Dwa kraje podpisały w styczniu umowę o rozpoczęciu budowy bazy, lecz projekt ten szybko napotkał opór opozycyjnych deputowanych w parlamencie tego wyspiarskiego państewka na Oceanie Indyjskim i doprowadził do publicznych protestów.
Opozycja uważa, że zezwolenie Indiom na dostęp do wyspy Assumption, która położona jest w pobliżu ruchliwej trasy żeglugowej, oznacza przekazanie terytorium innemu krajowi, a wspólne, wraz z Indiami, zarządzanie bazą podkopałoby suwerenność kraju składającego się ze 115 wysp.
"Rząd nie przedstawi umowy Zgromadzeniu Narodowemu (parlamentowi) do zaaprobowania, gdyż stanowiąca większość opozycja już zapowiedziała, że nie zgodzi się na jej ratyfikację. Stąd powstało pytanie, czy umowa została odwołana, czy nie - po prostu nie przedstawimy jej Zgromadzeniu" - powiedział telefonicznie agencji Reuters Barry Faure, sekretarz stanu ds. zagranicznych Seszeli. Przypomniał jednocześnie, że Indie już wcześniej ratyfikowały umowę.

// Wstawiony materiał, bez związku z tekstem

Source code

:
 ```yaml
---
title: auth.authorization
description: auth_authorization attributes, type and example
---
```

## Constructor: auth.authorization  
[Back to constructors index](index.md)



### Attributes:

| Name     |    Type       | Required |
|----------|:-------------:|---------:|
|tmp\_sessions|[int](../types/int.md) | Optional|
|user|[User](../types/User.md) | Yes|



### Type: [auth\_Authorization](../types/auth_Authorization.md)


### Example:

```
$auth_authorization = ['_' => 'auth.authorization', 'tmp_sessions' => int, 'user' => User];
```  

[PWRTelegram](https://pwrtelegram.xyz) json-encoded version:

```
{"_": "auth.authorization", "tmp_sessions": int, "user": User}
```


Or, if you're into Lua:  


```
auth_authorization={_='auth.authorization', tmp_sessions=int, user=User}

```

W niedzielę prezydent Seszeli Danny Faure uda się z wizytą oficjalną do Delhi, gdzie spotka się z premierem Indii Narendrą Modim. Faure już wcześniej mówił lokalnym mediom, że temat bazy wojskowej na wyspie Assumption nie będzie poruszany z Modim i że "projekt nie ruszy do przodu".

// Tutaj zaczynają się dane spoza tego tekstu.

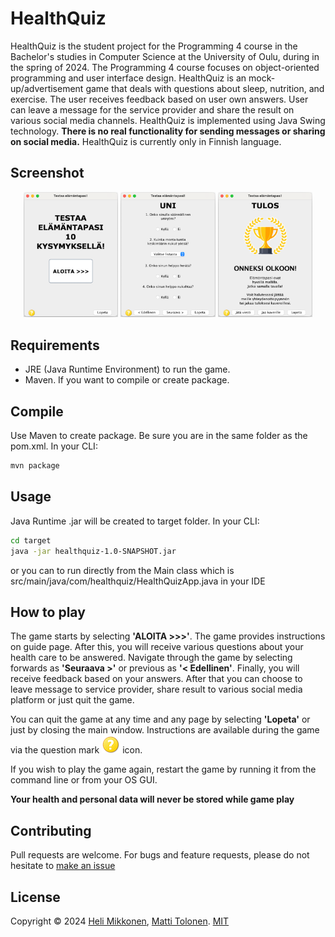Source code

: # HealthQuiz

HealthQuiz is the student project for the Programming 4 course in the Bachelor's studies in Computer Science at the University of Oulu, during in the spring of 2024. The Programming 4 course focuses on object-oriented programming and user interface design. HealthQuiz is an  mock-up/advertisement game that deals with questions about sleep, nutrition, and exercise. The user receives feedback based on user own answers. User can leave a message for the service provider and share the result on various social media channels. HealthQuiz is implemented using Java Swing technology. **There is no real functionality for sending messages or sharing on social media.** HealthQuiz is currently only in Finnish language.


## Screenshot

<p align="center" width="100%">
    <img width="30%" src="screenshots/healthquiz1.png">
    <img width="30%" src="screenshots/healthquiz2.png">
    <img width="30%" src="screenshots/healthquiz3.png">
</p>

## Requirements

- JRE (Java Runtime Environment) to run the game.
- Maven. If you want to compile or create package.


## Compile

Use Maven to create package. Be sure you are in the same folder as the pom.xml. In your CLI:

```bash
mvn package
```

## Usage

Java Runtime .jar will be created to target folder. In your CLI:

```bash
cd target
java -jar healthquiz-1.0-SNAPSHOT.jar
```

or you can to run directly from the Main class which is src/main/java/com/healthquiz/HealthQuizApp.java in your IDE

## How to play

The game starts by selecting **'ALOITA >>>'**. The game provides instructions on guide page. After this, you will receive various questions about your health care to be answered. Navigate through the game by selecting forwards as **'Seuraava >'** or previous as **'< Edellinen'**. Finally, you will receive feedback based on your answers. After that you can choose to leave message to service provider, share result to various social media platform or just quit the game. 

You can quit the game at any time and any page by selecting **'Lopeta'** or just by closing the main window. Instructions are available during the game via the question mark ![Help](src/main/resources/help.png) icon.

If you wish to play the game again, restart the game by running it from the command line or from your OS GUI.

**Your health and personal data will never be stored while game play**

## Contributing

Pull requests are welcome. For bugs and feature requests, please do not hesitate to [make an issue](https://github.com/Maantol/healthquiz/issues)

## License

Copyright © 2024 [Heli Mikkonen](mailto:heli.mikkonen@student.oulu.fi), [Matti Tolonen](mailto:matti.tolonen@student.oulu.fi).
[MIT](https://choosealicense.com/licenses/mit/)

"W przyszłorocznym budżecie zarezerwujemy fundusze na budowę obiektów na wyspie Assumption dla straży przybrzeżnej, którą zrealizujemy sami. Dla nas jest ważne, abyśmy mieli posterunki wojskowe na tym obszarze" - powiedział.
Dwie azjatyckie potęgi - Chiny i Indie rywalizują na mającym strategiczne znaczenie Oceanie Indyjskim. Istniejąca w planach od 20 lat baza na Seszelach miała poprawić bezpieczeństwo morskich szlaków handlowych wzdłuż wschodnich wybrzeży Afryki, gdzie grasują piraci. Tymczasem Chiny w ubiegłym roku zainaugurowały swoją pierwszą zagraniczną bazę wojskową w Dżibuti, w pobliżu jednego z najbardziej ruchliwych szlaków żeglugowych na świecie, zwiększając indyjskie poczucie niepewności i dopingując je do zdobycia przyczółków w regionie.